Изменить стиль страницы

«И это все, Афиноген?» — «Да остальное я позабыл. Может, когда и вспомню…» — «Тогда я скажу, что было дальше: ожила та красавица, ожил и тот цыган. Добро не умирает… Так или нет, но так должно быть. Вот только наши сказки цыганские чуть не все кончаются смертью, Афиноген. Почему?» — «Ты не суди о жизни и смерти, — сказал Афиноген. — Смерть может быть прекрасной, если человек уходит из мира как закоренный ром, с гордо поднятой головой, не зная страха». — «Дивлюсь я, пожил ты, Афиноген, больше моего, все знаешь, а не то говоришь. Человек не может не бояться. Не камень он, не дерево, а — человек. Вот если через свой страх переступает — другое дело!» — «Это я должен тебе сказать, — ответил старик. — Мы вроде бы поменялись. Я все видел — и не боюсь, ты видел — боишься. Выходит, жизнь в тебе играет, сил много, а уже все одно, моя телега под горку едет. Жаден ты до жизни, осушить до дна ее хочешь, не по-цыгански это. Нельзя до дна пить — радости не будет».

Эти слова барон запомнил.

Старики входили один за другим, рассаживались степенно. Они знали, ради чего приехали, и готовились это исполнить.
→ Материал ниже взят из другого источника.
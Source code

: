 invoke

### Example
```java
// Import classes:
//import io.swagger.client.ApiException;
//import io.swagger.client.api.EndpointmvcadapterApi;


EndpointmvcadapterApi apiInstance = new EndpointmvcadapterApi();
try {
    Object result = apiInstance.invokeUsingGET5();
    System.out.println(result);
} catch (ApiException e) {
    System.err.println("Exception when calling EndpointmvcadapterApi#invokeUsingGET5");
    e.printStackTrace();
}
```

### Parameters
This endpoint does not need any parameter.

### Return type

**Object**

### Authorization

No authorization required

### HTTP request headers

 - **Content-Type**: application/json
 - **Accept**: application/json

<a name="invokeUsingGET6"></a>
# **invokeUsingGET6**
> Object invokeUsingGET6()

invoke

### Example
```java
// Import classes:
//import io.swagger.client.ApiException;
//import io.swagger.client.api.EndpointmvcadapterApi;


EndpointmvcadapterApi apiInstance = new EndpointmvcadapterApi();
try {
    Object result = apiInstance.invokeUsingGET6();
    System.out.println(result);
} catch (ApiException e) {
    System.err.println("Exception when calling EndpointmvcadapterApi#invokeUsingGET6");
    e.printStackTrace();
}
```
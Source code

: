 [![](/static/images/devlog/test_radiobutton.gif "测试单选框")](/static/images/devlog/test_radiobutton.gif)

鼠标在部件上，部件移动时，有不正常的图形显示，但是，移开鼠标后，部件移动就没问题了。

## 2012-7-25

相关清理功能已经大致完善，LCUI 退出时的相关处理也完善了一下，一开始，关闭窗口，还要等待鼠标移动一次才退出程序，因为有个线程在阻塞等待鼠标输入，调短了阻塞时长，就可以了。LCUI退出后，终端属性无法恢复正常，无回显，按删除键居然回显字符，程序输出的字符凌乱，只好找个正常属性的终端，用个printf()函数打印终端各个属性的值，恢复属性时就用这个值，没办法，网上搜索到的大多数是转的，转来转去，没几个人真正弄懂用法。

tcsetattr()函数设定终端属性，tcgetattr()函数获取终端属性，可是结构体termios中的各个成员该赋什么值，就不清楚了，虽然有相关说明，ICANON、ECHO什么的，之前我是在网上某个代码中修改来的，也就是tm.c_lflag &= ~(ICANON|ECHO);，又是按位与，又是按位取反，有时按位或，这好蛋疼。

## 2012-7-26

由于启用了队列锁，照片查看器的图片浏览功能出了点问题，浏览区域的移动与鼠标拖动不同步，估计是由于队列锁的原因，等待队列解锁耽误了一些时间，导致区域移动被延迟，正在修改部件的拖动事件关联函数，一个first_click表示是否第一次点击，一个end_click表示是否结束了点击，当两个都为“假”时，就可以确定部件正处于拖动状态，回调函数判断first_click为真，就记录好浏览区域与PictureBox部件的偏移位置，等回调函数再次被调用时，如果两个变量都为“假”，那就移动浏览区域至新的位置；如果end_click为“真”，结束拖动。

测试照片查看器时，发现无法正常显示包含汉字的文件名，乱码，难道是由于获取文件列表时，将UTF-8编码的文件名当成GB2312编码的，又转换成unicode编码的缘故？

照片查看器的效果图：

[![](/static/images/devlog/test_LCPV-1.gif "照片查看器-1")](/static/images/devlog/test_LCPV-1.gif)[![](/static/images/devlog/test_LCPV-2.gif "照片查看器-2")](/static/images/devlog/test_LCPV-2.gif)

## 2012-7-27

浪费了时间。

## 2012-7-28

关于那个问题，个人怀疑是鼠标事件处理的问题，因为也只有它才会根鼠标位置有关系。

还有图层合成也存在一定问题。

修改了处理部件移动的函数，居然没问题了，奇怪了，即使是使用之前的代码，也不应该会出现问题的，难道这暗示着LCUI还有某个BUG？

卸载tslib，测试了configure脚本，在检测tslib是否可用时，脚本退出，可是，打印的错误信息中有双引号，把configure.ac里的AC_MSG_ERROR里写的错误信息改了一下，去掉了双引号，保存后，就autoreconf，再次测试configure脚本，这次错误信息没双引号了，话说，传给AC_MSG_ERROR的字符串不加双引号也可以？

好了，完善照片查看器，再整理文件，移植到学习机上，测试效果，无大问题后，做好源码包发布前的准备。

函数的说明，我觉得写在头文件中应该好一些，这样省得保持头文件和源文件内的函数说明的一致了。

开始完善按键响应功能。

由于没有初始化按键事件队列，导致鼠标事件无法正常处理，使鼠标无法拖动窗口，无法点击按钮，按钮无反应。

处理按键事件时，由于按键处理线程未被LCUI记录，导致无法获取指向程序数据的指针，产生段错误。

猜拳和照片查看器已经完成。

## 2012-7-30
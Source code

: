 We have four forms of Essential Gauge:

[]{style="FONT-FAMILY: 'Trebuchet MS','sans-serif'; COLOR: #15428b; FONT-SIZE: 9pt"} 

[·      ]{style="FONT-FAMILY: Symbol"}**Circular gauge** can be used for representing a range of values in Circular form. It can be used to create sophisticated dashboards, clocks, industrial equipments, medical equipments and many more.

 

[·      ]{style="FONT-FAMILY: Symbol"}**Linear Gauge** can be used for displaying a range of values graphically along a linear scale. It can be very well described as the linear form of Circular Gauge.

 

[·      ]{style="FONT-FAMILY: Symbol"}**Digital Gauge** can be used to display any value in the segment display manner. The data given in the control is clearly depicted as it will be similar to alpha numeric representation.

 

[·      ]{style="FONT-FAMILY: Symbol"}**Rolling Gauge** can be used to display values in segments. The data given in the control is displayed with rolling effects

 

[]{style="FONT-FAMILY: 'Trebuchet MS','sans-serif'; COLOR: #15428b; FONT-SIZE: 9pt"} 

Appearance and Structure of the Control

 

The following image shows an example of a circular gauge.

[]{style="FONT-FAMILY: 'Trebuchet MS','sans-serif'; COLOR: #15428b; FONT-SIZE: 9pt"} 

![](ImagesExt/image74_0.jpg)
— Добрый вечер, ромалэ, — повторял барон, — проходите, рады вам!

И старики отвечали тем же. Большая комната наполнялась.

Старый Анжей огладил бороду:

— Что, морэ, случилось у нас?

Он знал, в чем дело, однако обычай требовал ответа, и барон бросил:

— Не думаю я, Анжей, что разговор будет долгим. Но он, морэ, будет особый. Просил я кое-кого прийти к нам, хочу, чтобы вы посмотрели на них, да только их нет до сих пор, ждать себя заставляют. Считают себя закоренными цыганами, а закона не держат. — Барон повернулся к молодому цыгану, спросил: — Раджо и Граф здесь?

— Нет их, дадо, — ответил тот.

— Вот видишь, Анжей, время вышло, а их нет. Не хотят с нами говорить, не интересны мы им.

Скажи, Ромка, — повернулся барон к Кнуту, — может ли у нас быть, чтобы старших не уважали?..

Кнут промолчал.

Появился длинный как жердь цыган и, помедлив, обратился к барону:

— Разреши, дадо, сказать?

— Говори, морэ, что у тебя?

— Был я вчера в кабаке, где наши играют, там и Граф болтался. Пьян был, кричал. Мне не понравилось.

— Что же? — спросил барон.

— Неудобно говорить, дадо.

— Говори.

— Похвалялся: дескать, плевать он хотел на старые обычаи, мол, в городе он хозяин. Кричал, что на крис не пойдет.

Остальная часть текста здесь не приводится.